* What is required *
Could you show all lines in the entries below that contain the string "from"?

* Supplied material *
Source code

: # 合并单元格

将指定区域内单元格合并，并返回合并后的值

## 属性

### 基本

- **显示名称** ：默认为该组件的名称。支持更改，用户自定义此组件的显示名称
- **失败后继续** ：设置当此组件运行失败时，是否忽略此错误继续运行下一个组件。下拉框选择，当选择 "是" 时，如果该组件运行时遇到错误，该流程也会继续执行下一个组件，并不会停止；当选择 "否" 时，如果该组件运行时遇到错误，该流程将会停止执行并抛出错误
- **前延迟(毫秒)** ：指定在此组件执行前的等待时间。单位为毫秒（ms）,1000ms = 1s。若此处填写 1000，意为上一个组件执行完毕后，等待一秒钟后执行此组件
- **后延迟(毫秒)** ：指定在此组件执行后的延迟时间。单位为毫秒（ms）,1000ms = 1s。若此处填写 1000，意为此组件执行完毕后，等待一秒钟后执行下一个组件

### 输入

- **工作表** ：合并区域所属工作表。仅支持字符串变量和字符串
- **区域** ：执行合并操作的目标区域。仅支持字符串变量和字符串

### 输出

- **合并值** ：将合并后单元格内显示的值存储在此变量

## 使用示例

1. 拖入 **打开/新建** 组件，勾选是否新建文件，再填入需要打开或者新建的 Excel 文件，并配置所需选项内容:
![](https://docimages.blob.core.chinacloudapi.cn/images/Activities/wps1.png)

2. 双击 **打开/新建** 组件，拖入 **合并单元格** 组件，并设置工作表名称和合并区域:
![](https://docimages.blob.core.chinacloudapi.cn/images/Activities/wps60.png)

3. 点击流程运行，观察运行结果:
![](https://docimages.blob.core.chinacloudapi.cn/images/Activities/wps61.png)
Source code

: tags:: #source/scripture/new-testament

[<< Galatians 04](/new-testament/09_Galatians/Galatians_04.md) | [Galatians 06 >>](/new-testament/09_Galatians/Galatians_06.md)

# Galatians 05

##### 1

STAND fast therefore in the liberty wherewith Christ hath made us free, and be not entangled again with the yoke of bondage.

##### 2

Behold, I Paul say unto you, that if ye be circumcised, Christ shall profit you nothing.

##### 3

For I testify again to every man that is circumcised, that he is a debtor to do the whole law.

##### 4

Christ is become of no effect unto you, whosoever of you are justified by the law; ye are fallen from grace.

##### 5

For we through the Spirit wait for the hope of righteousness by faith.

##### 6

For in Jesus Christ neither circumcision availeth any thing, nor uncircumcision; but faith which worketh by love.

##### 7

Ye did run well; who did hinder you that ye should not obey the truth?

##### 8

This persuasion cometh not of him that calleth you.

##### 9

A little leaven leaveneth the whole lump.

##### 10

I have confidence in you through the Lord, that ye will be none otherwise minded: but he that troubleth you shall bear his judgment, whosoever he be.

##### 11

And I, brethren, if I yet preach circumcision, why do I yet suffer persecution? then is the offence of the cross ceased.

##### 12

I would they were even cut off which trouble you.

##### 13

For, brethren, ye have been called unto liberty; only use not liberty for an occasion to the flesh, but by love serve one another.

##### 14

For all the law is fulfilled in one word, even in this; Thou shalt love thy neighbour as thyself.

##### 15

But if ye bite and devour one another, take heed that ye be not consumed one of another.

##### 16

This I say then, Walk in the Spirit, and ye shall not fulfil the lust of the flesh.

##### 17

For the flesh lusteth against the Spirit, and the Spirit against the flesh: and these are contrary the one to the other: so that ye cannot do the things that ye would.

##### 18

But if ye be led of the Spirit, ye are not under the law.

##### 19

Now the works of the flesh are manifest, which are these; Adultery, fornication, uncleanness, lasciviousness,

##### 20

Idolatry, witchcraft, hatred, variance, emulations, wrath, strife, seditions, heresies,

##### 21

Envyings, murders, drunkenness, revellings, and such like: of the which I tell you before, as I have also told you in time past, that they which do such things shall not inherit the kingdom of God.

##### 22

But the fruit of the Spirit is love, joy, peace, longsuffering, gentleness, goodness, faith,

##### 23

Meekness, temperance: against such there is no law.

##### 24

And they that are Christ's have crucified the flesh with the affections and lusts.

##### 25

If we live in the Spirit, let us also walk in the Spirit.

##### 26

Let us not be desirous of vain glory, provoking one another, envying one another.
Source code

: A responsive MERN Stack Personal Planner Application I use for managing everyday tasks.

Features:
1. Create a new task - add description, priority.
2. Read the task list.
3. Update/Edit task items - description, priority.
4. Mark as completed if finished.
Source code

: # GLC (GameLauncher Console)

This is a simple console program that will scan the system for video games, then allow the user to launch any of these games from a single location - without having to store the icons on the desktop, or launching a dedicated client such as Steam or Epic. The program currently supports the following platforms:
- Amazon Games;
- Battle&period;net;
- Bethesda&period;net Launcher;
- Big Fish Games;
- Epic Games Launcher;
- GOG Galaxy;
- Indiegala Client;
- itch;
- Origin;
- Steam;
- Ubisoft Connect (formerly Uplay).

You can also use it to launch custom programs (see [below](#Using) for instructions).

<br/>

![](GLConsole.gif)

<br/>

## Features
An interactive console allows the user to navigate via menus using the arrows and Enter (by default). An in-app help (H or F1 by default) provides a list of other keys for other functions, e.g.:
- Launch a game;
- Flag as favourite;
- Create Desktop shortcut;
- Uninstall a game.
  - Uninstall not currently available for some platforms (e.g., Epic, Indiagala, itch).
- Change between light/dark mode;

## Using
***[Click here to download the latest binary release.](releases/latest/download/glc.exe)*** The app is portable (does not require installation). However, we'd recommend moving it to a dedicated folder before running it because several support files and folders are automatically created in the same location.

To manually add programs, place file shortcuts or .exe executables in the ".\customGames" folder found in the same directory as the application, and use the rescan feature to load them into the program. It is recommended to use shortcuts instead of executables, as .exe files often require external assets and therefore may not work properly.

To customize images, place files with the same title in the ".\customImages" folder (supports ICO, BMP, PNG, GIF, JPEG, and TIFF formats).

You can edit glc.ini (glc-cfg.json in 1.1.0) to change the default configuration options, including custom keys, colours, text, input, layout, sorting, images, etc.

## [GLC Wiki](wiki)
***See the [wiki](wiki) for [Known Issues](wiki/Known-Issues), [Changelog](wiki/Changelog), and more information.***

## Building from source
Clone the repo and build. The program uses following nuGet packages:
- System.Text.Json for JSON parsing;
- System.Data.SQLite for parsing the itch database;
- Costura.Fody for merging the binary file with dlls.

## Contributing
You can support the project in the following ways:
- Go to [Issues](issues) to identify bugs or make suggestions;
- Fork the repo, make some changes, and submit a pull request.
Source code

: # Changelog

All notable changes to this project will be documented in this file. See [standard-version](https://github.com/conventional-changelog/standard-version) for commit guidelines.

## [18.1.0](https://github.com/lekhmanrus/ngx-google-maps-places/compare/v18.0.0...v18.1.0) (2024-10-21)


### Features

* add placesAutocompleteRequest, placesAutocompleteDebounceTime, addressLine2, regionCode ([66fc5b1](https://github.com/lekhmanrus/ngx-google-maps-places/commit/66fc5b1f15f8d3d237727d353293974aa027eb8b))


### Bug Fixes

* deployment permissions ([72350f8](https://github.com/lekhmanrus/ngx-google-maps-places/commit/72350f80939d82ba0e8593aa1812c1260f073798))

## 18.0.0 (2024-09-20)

* Solution for this exercise *
Christ is become of no effect unto you, whosoever of you are justified by the law; ye are fallen from grace.
This is a simple console program that will scan the system for video games, then allow the user to launch any of these games from a single location - without having to store the icons on the desktop, or launching a dedicated client such as Steam or Epic. The program currently supports the following platforms:
## Building from source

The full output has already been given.